Gericht: Thüringer Oberverwaltungsgericht
Urteil verkündet am 13.12.2007
Aktenzeichen: 1 KO 1019/06
Rechtsgebiete: GG, ThürHG


Vorschriften:

GG Art. 12 Abs. 1
ThürHG § 107a Abs. 6
Wechselt ein Student im Vertrauen auf die Gebührenfreiheit des Studiums vor Einführung von Langzeitstudiengebühren das Studienfach und ist dieser Wechsel hauptursächlich für die Entstehung der Gebührenpflicht, so kann das im Einzelfall ausnahmsweise zu einer unbilligen Härte im Sinne des § 107a Abs. 6 Satz 3 ThürHG führen.
THÜRINGER OBERVERWALTUNGSGERICHT - 1. Senat - Im Namen des Volkes Urteil

1 KO 1019/06 In dem Verwaltungsstreitverfahren

wegen Hochschulrecht (ohne NC-Verfahren) einschl. hochschulrechtliche Abgaben, hier: Berufung

hat der 1. Senat des Thüringer Oberverwaltungsgerichts durch den Präsidenten des Oberverwaltungsgerichts Dr. Schwan, den Richter am Oberverwaltungsgericht Dr. Hüsch und die an das Gericht abgeordnete Richterin am Verwaltungsgericht von Saldern ohne mündliche Verhandlung am 13. Dezember 2007 für Recht erkannt:

Tenor:

Auf die Berufung des Klägers wird das Urteil des Verwaltungsgerichts Gera vom 6. April 2005 - 2 K 238/05 Ge - abgeändert.

Die Beklagte wird unter Aufhebung ihres Bescheides vom 4. Oktober 2004 in Gestalt des Widerspruchsbescheides vom 13. Januar 2005 verpflichtet, dem Kläger die Langzeitstudiengebühr in Höhe von 500,00 € für das Wintersemester 2004/2005 zu erlassen.

Die Beklagte hat die Kosten des gesamten Verfahrens zu tragen.

Das Urteil ist hinsichtlich der außergerichtlichen Kosten des Klägers vorläufig vollstreckbar. Die Beklagte darf die Vollstreckung durch Sicherheitsleistung oder Hinterlegung nach Maßgabe der Kostenfestsetzung abwenden, wenn nicht der Kläger zuvor Sicherheit in gleicher Höhe leistet.

Die Revision wird nicht zugelassen.

Tatbestand:

Der Kläger begehrt den Erlass von Langzeitstudiengebühren für das Wintersemester 2004/2005.

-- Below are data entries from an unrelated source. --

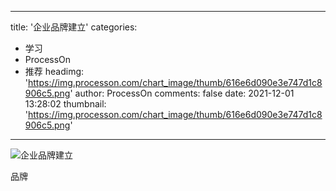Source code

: 
---
title: '企业品牌建立'
categories: 
 - 学习
 - ProcessOn
 - 推荐
headimg: 'https://img.processon.com/chart_image/thumb/616e6d090e3e747d1c8906c5.png'
author: ProcessOn
comments: false
date: 2021-12-01 13:28:02
thumbnail: 'https://img.processon.com/chart_image/thumb/616e6d090e3e747d1c8906c5.png'
---

<div>   
<img class="thumb" alt="企业品牌建立" src="https://img.processon.com/chart_image/thumb/616e6d090e3e747d1c8906c5.png" referrerpolicy="no-referrer">
<p>品牌</p>  
</div>
            
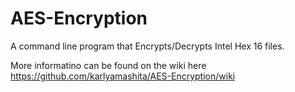 # AES-Encryption
A command line program that Encrypts/Decrypts Intel Hex 16 files.

More informatino can be found on the wiki here https://github.com/karlyamashita/AES-Encryption/wiki
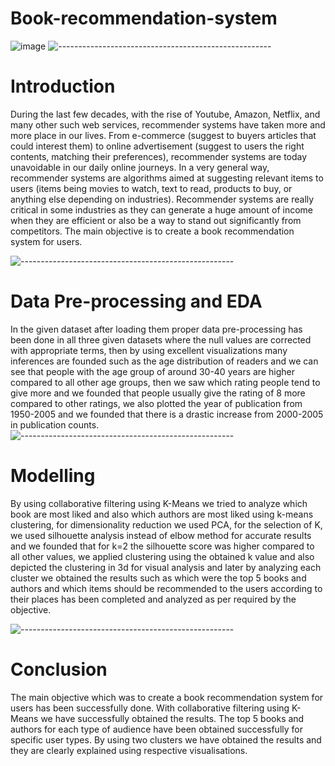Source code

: # Book-recommendation-system

![image](https://user-images.githubusercontent.com/102281845/190617328-da558ddd-837d-4b9d-afcd-d1a04194200f.png)
![-----------------------------------------------------](https://raw.githubusercontent.com/andreasbm/readme/master/assets/lines/rainbow.png)
# Introduction

During the last few decades, with the rise of Youtube, Amazon, Netflix, and many other such web services, recommender systems have taken more and more place in our lives. From e-commerce (suggest to buyers articles that could interest them) to online advertisement (suggest to users the right contents, matching their preferences), recommender systems are today unavoidable in our daily online journeys. In a very general way, recommender systems are algorithms aimed at suggesting relevant items to users (items being movies to watch, text to read, products to buy, or anything else depending on industries). Recommender systems are really critical in some industries as they can generate a huge amount of income when they are efficient or also be a way to stand out significantly from competitors. The main objective is to create a book recommendation system for users.

![-----------------------------------------------------](https://raw.githubusercontent.com/andreasbm/readme/master/assets/lines/rainbow.png)
# Data Pre-processing and EDA

In the given dataset after loading them proper data pre-processing has been done in all three given datasets where the null values are corrected with appropriate terms, then by using excellent visualizations many inferences are founded such as the age distribution of readers and we can see that people with the age group of around 30-40 years are higher compared to all other age groups, then we saw which rating people tend to give more and we founded that people usually give the rating of 8 more compared to other ratings, we also plotted the year of publication from 1950-2005 and we founded that there is a drastic increase from 2000-2005 in publication counts.    
![-----------------------------------------------------](https://raw.githubusercontent.com/andreasbm/readme/master/assets/lines/rainbow.png)
# Modelling

By using collaborative filtering using K-Means we tried to analyze which book are most liked and also which authors are most liked using k-means clustering, for dimensionality reduction we used PCA, for the selection of K, we used silhouette analysis instead of elbow method for accurate results and we founded that for k=2 the silhouette score was higher compared to all other values,
we applied clustering using the obtained k value and also depicted the clustering in 3d for visual analysis and later by analyzing each cluster we obtained the results such as which were the top 5 books and authors and which items should be recommended to the users according to their places has been completed and analyzed as per required by the objective.


![-----------------------------------------------------](https://raw.githubusercontent.com/andreasbm/readme/master/assets/lines/rainbow.png)
# Conclusion
The main objective which was to create a book recommendation system for users has been successfully done.
With collaborative filtering using K-Means we have successfully obtained the results. 
The top 5 books and authors for each type of audience have been obtained successfully for specific user types. 
By using two clusters we have obtained the results and they are clearly explained using respective visualisations.

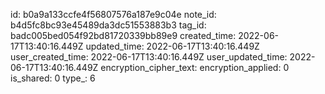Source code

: id: b0a9a133ccfe4f56807576a187e9c04e
note_id: b4d5fc8bc93e45489da3dc51553883b3
tag_id: badc005bed054f92bd81720339bb89e9
created_time: 2022-06-17T13:40:16.449Z
updated_time: 2022-06-17T13:40:16.449Z
user_created_time: 2022-06-17T13:40:16.449Z
user_updated_time: 2022-06-17T13:40:16.449Z
encryption_cipher_text: 
encryption_applied: 0
is_shared: 0
type_: 6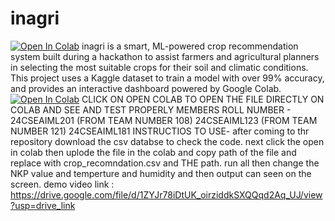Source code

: # inagri
[![Open In Colab](https://colab.research.google.com/assets/colab-badge.svg)](https://colab.research.google.com/github/alok-padhi1/insight-agri/blob/main/inagri.ipynb)
inagri is a smart, ML-powered crop recommendation system built during a hackathon to assist farmers and agricultural planners in selecting the most suitable crops for their soil and climatic conditions. This project uses a Kaggle dataset to train a model with over 99% accuracy, and provides an interactive dashboard powered by Google Colab.
[![Open In Colab](https://colab.research.google.com/assets/colab-badge.svg)](https://colab.research.google.com/github/alok-padhi1/insight-agri/blob/main/inagri.ipynb)
CLICK ON OPEN COLAB TO OPEN THE FILE DIRECTLY ON COLAB
AND SEE AND TEST PROPERLY
MEMBERS ROLL NUMBER - 24CSEAIML201 (FROM TEAM NUMBER 108)
24CSEAIML123 (FROM TEAM NUMBER 121)
24CSEAIML181
INSTRUCTIOS TO USE- after coming to thr repository download the csv databse to check the code.
next 
click the open in colab then uplode the file in the colab and copy path of the file and replace with crop_recomndation.csv and THE path. 
run all then change the NKP value and temperture and humidity and then output can seen on the screen.
demo video link : https://drive.google.com/file/d/1ZYJr78iDtUK_oirziddkSXQQqd2Aq_UJ/view?usp=drive_link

Zum Wintersemester 1997/98 schrieb sich der Kläger bei der Beklagten zum Studium für das Fach Betriebswirtschaft ein. Im Sommersemester 2000 nahm er ein Urlaubssemester und wechselte dann im Wintersemester 2000/2001 den Studiengang zum Fach Wirtschaftsingenieurwesen.

Bereits mit Schreiben vom 29. März 2003 stellte er bei der Beklagten einen Antrag auf Erlass von Langzeitstudiengebühren wegen unbilliger Härte. Diesen begründete er im Wesentlichen damit, dass er finanziell nicht in der Lage sei, die Gebühren zu bezahlen, weil er nur über ein monatliches Einkommen von 450,00 € verfüge. Am 25. April 2003 trat das "Erste Gesetz zur Änderung des Thüringer Hochschulgesetzes" in Kraft, durch das die Thüringer Hochschulen verpflichtet wurden, ab dem Wintersemester 2004/2005 Langzeitstudiengebühren zu erheben.

Mit Bescheid vom 17. Juni 2004 setzte die Beklagte gegenüber dem Kläger für das Wintersemester 2004/2005 eine Langzeitstudiengebühr in Höhe von 500,00 € fest. Dabei wurden bei der Berechnung der gebührenfreien Zeit die fünf Semester im Fach Betriebswirtschaft vollständig in Ansatz gebracht.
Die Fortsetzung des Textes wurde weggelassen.